→ AIM OF THE EXERCISE
Word for word, reproduce each of the entries.

→ DATA FOR THIS TASK

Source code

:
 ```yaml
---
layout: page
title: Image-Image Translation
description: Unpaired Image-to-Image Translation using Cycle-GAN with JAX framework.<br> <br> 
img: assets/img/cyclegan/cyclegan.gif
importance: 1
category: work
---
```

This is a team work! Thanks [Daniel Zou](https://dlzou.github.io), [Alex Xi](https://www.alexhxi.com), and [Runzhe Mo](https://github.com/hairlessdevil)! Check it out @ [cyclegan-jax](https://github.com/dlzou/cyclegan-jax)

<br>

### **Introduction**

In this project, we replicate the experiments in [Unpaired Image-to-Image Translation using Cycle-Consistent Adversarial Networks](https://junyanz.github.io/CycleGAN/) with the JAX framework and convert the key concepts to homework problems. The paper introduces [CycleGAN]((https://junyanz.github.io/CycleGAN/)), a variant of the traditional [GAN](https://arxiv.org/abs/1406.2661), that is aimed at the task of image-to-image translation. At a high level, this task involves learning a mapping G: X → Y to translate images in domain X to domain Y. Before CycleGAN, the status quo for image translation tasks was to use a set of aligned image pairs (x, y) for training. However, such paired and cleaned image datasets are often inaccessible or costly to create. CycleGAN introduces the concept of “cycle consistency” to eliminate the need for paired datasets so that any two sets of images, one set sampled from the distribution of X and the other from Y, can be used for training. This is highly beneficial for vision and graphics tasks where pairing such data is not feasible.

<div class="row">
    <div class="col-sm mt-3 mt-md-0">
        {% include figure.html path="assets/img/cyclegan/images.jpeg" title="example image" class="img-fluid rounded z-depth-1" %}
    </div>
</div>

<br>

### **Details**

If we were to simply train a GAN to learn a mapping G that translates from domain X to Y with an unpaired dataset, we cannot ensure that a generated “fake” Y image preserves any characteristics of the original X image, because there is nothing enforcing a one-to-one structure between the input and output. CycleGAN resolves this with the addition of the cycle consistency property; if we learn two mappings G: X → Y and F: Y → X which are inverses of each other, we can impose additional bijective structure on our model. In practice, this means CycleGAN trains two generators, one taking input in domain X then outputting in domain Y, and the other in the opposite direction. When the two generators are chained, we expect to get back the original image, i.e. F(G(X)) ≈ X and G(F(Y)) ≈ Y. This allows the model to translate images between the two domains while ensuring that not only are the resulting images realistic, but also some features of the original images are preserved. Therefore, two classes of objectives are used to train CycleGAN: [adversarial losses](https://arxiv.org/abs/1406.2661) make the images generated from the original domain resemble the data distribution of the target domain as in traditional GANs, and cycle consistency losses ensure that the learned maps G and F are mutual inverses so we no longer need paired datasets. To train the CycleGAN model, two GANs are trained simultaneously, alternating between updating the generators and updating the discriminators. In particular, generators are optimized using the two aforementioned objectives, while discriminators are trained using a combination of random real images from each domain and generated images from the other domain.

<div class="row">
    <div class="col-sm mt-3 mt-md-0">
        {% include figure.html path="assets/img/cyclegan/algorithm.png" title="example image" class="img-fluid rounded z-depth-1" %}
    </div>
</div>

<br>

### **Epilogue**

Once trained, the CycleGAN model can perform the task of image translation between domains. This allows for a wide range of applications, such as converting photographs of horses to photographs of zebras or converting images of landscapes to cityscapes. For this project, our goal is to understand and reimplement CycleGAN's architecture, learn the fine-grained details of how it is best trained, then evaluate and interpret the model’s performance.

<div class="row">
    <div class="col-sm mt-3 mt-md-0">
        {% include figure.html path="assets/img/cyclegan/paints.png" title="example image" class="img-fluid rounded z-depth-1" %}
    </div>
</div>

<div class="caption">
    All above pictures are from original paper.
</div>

→ WRITTEN RESPONSE
Source code

:
 ```yaml
---
layout: page
title: Image-Image Translation
description: Unpaired Image-to-Image Translation using Cycle-GAN with JAX framework.<br> <br> 
img: assets/img/cyclegan/cyclegan.gif
importance: 1
category: work
---
```

This is a team work! Thanks [Daniel Zou](https://dlzou.github.io), [Alex Xi](https://www.alexhxi.com), and [Runzhe Mo](https://github.com/hairlessdevil)! Check it out @ [cyclegan-jax](https://github.com/dlzou/cyclegan-jax)

<br>

### **Introduction**

In this project, we replicate the experiments in [Unpaired Image-to-Image Translation using Cycle-Consistent Adversarial Networks](https://junyanz.github.io/CycleGAN/) with the JAX framework and convert the key concepts to homework problems. The paper introduces [CycleGAN]((https://junyanz.github.io/CycleGAN/)), a variant of the traditional [GAN](https://arxiv.org/abs/1406.2661), that is aimed at the task of image-to-image translation. At a high level, this task involves learning a mapping G: X → Y to translate images in domain X to domain Y. Before CycleGAN, the status quo for image translation tasks was to use a set of aligned image pairs (x, y) for training. However, such paired and cleaned image datasets are often inaccessible or costly to create. CycleGAN introduces the concept of “cycle consistency” to eliminate the need for paired datasets so that any two sets of images, one set sampled from the distribution of X and the other from Y, can be used for training. This is highly beneficial for vision and graphics tasks where pairing such data is not feasible.

<div class="row">
    <div class="col-sm mt-3 mt-md-0">
        {% include figure.html path="assets/img/cyclegan/images.jpeg" title="example image" class="img-fluid rounded z-depth-1" %}
    </div>
</div>

<br>

### **Details**

If we were to simply train a GAN to learn a mapping G that translates from domain X to Y with an unpaired dataset, we cannot ensure that a generated “fake” Y image preserves any characteristics of the original X image, because there is nothing enforcing a one-to-one structure between the input and output. CycleGAN resolves this with the addition of the cycle consistency property; if we learn two mappings G: X → Y and F: Y → X which are inverses of each other, we can impose additional bijective structure on our model. In practice, this means CycleGAN trains two generators, one taking input in domain X then outputting in domain Y, and the other in the opposite direction. When the two generators are chained, we expect to get back the original image, i.e. F(G(X)) ≈ X and G(F(Y)) ≈ Y. This allows the model to translate images between the two domains while ensuring that not only are the resulting images realistic, but also some features of the original images are preserved. Therefore, two classes of objectives are used to train CycleGAN: [adversarial losses](https://arxiv.org/abs/1406.2661) make the images generated from the original domain resemble the data distribution of the target domain as in traditional GANs, and cycle consistency losses ensure that the learned maps G and F are mutual inverses so we no longer need paired datasets. To train the CycleGAN model, two GANs are trained simultaneously, alternating between updating the generators and updating the discriminators. In particular, generators are optimized using the two aforementioned objectives, while discriminators are trained using a combination of random real images from each domain and generated images from the other domain.

<div class="row">
    <div class="col-sm mt-3 mt-md-0">
        {% include figure.html path="assets/img/cyclegan/algorithm.png" title="example image" class="img-fluid rounded z-depth-1" %}
    </div>
</div>

<br>

### **Epilogue**

Once trained, the CycleGAN model can perform the task of image translation between domains. This allows for a wide range of applications, such as converting photographs of horses to photographs of zebras or converting images of landscapes to cityscapes. For this project, our goal is to understand and reimplement CycleGAN's architecture, learn the fine-grained details of how it is best trained, then evaluate and interpret the model’s performance.

<div class="row">
    <div class="col-sm mt-3 mt-md-0">
        {% include figure.html path="assets/img/cyclegan/paints.png" title="example image" class="img-fluid rounded z-depth-1" %}
    </div>
</div>

<div class="caption">
    All above pictures are from original paper.
</div>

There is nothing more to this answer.